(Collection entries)
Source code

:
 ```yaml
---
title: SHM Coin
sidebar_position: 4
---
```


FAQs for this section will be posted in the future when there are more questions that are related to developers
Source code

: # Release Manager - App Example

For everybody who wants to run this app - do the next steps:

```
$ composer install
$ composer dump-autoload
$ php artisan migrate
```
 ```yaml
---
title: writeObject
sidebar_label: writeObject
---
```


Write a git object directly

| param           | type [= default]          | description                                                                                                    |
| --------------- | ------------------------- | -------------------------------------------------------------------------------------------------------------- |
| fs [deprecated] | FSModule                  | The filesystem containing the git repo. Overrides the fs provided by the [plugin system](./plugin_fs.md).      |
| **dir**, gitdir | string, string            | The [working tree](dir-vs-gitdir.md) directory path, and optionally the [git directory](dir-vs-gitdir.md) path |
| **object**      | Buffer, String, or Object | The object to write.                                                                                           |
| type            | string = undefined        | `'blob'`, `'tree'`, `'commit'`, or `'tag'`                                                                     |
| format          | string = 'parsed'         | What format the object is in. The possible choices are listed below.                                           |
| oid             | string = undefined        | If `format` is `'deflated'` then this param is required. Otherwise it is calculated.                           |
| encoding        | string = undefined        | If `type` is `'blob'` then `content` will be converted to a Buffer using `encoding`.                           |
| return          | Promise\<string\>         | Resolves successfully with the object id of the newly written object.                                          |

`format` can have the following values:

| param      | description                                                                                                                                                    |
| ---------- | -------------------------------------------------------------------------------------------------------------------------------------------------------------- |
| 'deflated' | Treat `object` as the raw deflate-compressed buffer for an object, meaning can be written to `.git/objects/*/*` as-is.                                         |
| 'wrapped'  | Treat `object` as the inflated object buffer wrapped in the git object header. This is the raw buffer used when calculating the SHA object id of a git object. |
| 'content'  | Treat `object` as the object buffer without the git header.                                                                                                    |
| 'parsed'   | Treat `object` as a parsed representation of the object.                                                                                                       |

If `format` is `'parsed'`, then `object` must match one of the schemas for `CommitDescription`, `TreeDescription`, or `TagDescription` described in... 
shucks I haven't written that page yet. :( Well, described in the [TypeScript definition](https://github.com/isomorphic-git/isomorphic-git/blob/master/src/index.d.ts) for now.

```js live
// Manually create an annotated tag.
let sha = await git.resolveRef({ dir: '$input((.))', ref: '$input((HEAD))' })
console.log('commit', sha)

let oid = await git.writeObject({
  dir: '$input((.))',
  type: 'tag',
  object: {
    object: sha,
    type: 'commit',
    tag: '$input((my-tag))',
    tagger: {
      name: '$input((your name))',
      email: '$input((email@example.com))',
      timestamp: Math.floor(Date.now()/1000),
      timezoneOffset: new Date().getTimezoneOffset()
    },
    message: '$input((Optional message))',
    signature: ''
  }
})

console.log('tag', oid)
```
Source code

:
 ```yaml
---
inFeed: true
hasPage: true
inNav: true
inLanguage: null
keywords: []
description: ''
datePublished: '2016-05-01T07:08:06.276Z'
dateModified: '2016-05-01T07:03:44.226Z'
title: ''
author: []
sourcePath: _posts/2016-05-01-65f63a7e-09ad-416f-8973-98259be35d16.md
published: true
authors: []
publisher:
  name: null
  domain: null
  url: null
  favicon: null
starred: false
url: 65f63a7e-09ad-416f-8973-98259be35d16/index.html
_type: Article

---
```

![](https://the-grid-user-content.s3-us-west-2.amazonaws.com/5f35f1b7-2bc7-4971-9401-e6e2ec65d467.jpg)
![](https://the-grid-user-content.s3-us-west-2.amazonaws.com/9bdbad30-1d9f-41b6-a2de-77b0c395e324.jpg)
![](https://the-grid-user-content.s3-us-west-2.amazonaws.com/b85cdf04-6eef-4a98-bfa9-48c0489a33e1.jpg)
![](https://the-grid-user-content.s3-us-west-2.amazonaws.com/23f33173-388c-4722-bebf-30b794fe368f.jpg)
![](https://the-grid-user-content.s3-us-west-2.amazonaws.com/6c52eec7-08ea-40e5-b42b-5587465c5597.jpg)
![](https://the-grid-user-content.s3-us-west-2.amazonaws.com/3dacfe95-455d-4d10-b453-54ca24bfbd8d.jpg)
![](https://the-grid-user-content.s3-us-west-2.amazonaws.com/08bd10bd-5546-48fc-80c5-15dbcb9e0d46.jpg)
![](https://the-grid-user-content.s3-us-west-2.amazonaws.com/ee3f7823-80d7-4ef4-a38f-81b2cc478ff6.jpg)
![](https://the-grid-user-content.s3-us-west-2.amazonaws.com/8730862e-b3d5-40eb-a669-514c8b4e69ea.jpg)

▸ Task
When the line containing "directory](dir-vs-gitdir.md) path |" is reached, include it and stop. Until then, output each line of the entries exactly as given, starting from the first.

▸ Exercise result
Source code

:
 ```yaml
---
title: SHM Coin
sidebar_position: 4
---
```


FAQs for this section will be posted in the future when there are more questions that are related to developers
Source code

: # Release Manager - App Example

For everybody who wants to run this app - do the next steps:

```
$ composer install
$ composer dump-autoload
$ php artisan migrate
```
 ```yaml
---
title: writeObject
sidebar_label: writeObject
---
```


Write a git object directly

| param           | type [= default]          | description                                                                                                    |
| --------------- | ------------------------- | -------------------------------------------------------------------------------------------------------------- |
| fs [deprecated] | FSModule                  | The filesystem containing the git repo. Overrides the fs provided by the [plugin system](./plugin_fs.md).      |
| **dir**, gitdir | string, string            | The [working tree](dir-vs-gitdir.md) directory path, and optionally the [git directory](dir-vs-gitdir.md) path |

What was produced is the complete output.